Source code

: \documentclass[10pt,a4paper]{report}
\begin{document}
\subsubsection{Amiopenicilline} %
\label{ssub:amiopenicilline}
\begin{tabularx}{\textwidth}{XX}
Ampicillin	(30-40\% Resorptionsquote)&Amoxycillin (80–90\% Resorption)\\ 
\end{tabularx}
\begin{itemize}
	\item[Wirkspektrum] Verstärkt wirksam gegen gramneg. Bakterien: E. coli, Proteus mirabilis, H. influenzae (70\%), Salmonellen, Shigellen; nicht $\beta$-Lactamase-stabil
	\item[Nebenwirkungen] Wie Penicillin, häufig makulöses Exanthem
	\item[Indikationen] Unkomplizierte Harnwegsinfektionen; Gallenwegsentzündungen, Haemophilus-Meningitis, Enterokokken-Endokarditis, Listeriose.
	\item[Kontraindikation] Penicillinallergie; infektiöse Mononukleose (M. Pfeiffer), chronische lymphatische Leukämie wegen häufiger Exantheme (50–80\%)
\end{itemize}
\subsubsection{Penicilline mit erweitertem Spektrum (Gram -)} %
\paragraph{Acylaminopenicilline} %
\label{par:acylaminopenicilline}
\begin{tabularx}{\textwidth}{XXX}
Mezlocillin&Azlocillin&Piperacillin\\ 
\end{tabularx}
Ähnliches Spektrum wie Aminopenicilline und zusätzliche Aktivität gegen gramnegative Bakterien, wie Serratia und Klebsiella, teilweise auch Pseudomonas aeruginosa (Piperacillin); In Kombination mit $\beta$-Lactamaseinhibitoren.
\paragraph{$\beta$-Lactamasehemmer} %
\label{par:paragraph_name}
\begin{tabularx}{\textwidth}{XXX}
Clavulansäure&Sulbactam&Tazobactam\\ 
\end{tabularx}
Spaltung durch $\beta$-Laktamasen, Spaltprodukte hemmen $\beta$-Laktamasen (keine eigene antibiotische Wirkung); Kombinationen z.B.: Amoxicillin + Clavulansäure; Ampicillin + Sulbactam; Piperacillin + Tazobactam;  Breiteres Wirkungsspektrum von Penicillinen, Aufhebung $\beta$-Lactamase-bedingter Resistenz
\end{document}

EXERCISE
An exact written copy of every entry is the required answer.

RESPONSE TO THIS TASK
Source code

: \documentclass[10pt,a4paper]{report}
\begin{document}
\subsubsection{Amiopenicilline} %
\label{ssub:amiopenicilline}
\begin{tabularx}{\textwidth}{XX}
Ampicillin	(30-40\% Resorptionsquote)&Amoxycillin (80–90\% Resorption)\\ 
\end{tabularx}
\begin{itemize}
	\item[Wirkspektrum] Verstärkt wirksam gegen gramneg. Bakterien: E. coli, Proteus mirabilis, H. influenzae (70\%), Salmonellen, Shigellen; nicht $\beta$-Lactamase-stabil
	\item[Nebenwirkungen] Wie Penicillin, häufig makulöses Exanthem
	\item[Indikationen] Unkomplizierte Harnwegsinfektionen; Gallenwegsentzündungen, Haemophilus-Meningitis, Enterokokken-Endokarditis, Listeriose.
	\item[Kontraindikation] Penicillinallergie; infektiöse Mononukleose (M. Pfeiffer), chronische lymphatische Leukämie wegen häufiger Exantheme (50–80\%)
\end{itemize}
\subsubsection{Penicilline mit erweitertem Spektrum (Gram -)} %
\paragraph{Acylaminopenicilline} %
\label{par:acylaminopenicilline}
\begin{tabularx}{\textwidth}{XXX}
Mezlocillin&Azlocillin&Piperacillin\\ 
\end{tabularx}
Ähnliches Spektrum wie Aminopenicilline und zusätzliche Aktivität gegen gramnegative Bakterien, wie Serratia und Klebsiella, teilweise auch Pseudomonas aeruginosa (Piperacillin); In Kombination mit $\beta$-Lactamaseinhibitoren.
\paragraph{$\beta$-Lactamasehemmer} %
\label{par:paragraph_name}
\begin{tabularx}{\textwidth}{XXX}
Clavulansäure&Sulbactam&Tazobactam\\ 
\end{tabularx}
Spaltung durch $\beta$-Laktamasen, Spaltprodukte hemmen $\beta$-Laktamasen (keine eigene antibiotische Wirkung); Kombinationen z.B.: Amoxicillin + Clavulansäure; Ampicillin + Sulbactam; Piperacillin + Tazobactam;  Breiteres Wirkungsspektrum von Penicillinen, Aufhebung $\beta$-Lactamase-bedingter Resistenz
\end{document}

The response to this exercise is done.